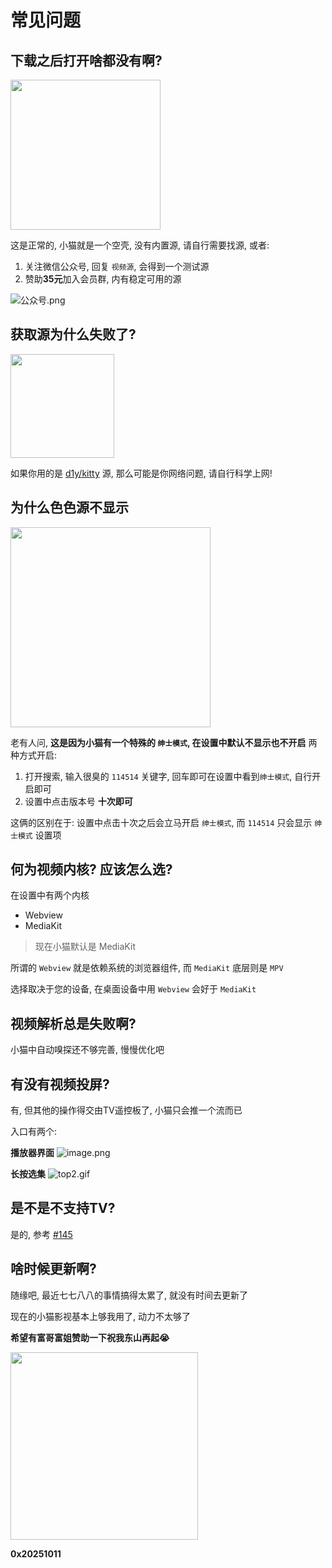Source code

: # 常见问题

## 下载之后打开啥都没有啊?

<img src="https://s2.loli.net/2025/10/11/rvCFs7tyBZM4jpW.png" width="240" />

这是正常的, 小猫就是一个空壳, 没有内置源, 请自行需要找源, 或者:

1. 关注微信公众号, 回复 `视频源`, 会得到一个测试源
2. 赞助**35元**加入会员群, 内有稳定可用的源

![公众号.png](https://s2.loli.net/2025/10/11/GP2tCEfmzDnVALX.png)

## 获取源为什么失败了?

<img src="https://s2.loli.net/2025/10/11/bnlmdEfNt4HTpCg.png" width="166" />

如果你用的是 [d1y/kitty](https://github.com/d1y/kitty) 源, 那么可能是你网络问题, 请自行科学上网!

## 为什么色色源不显示

<img src="https://s2.loli.net/2025/10/11/B5dCRzGfiVwPOsy.png" width="320" />

老有人问, **这是因为小猫有一个特殊的 `绅士模式`, 在设置中默认不显示也不开启**
两种方式开启:

1. 打开搜索, 输入很臭的 `114514` 关键字, 回车即可在设置中看到`绅士模式`, 自行开启即可
2. 设置中点击版本号 **十次即可**

这俩的区别在于: 设置中点击十次之后会立马开启 `绅士模式`, 而 `114514` 只会显示 `绅士模式` 设置项

## 何为视频内核? 应该怎么选?

在设置中有两个内核
- Webview
- MediaKit

> 现在小猫默认是 MediaKit

所谓的 `Webview` 就是依赖系统的浏览器组件, 而 `MediaKit` 底层则是 `MPV`

选择取决于您的设备, 在桌面设备中用 `Webview` 会好于 `MediaKit`

## 视频解析总是失败啊?

小猫中自动嗅探还不够完善, 慢慢优化吧

## 有没有视频投屏?

有, 但其他的操作得交由TV遥控板了, 小猫只会推一个流而已

入口有两个:

**播放器界面**
![image.png](https://s2.loli.net/2025/10/30/lYAaK4S5Zfk92dH.png)

**长按选集**
![top2.gif](https://s2.loli.net/2025/10/10/9GYusphafmFKM6U.gif)

## 是不是不支持TV?

是的, 参考 [#145](https://github.com/waifu-project/movie/issues/145)


## 啥时候更新啊?

随缘吧, 最近七七八八的事情搞得太累了, 就没有时间去更新了

现在的小猫影视基本上够我用了, 动力不太够了

**希望有富哥富姐赞助一下祝我东山再起😭**

<img src="https://s2.loli.net/2025/09/24/ByRvOsQhWzKLXNo.jpg" width="300" />

**0x20251011**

WHAT YOU NEED TO DO:
Go line by line through the records above and copy each one containing "https".

ANSWER AREA:
<img src="https://s2.loli.net/2025/10/11/rvCFs7tyBZM4jpW.png" width="240" />
![公众号.png](https://s2.loli.net/2025/10/11/GP2tCEfmzDnVALX.png)
<img src="https://s2.loli.net/2025/10/11/bnlmdEfNt4HTpCg.png" width="166" />
如果你用的是 [d1y/kitty](https://github.com/d1y/kitty) 源, 那么可能是你网络问题, 请自行科学上网!
<img src="https://s2.loli.net/2025/10/11/B5dCRzGfiVwPOsy.png" width="320" />
![image.png](https://s2.loli.net/2025/10/30/lYAaK4S5Zfk92dH.png)
![top2.gif](https://s2.loli.net/2025/10/10/9GYusphafmFKM6U.gif)
是的, 参考 [#145](https://github.com/waifu-project/movie/issues/145)
<img src="https://s2.loli.net/2025/09/24/ByRvOsQhWzKLXNo.jpg" width="300" />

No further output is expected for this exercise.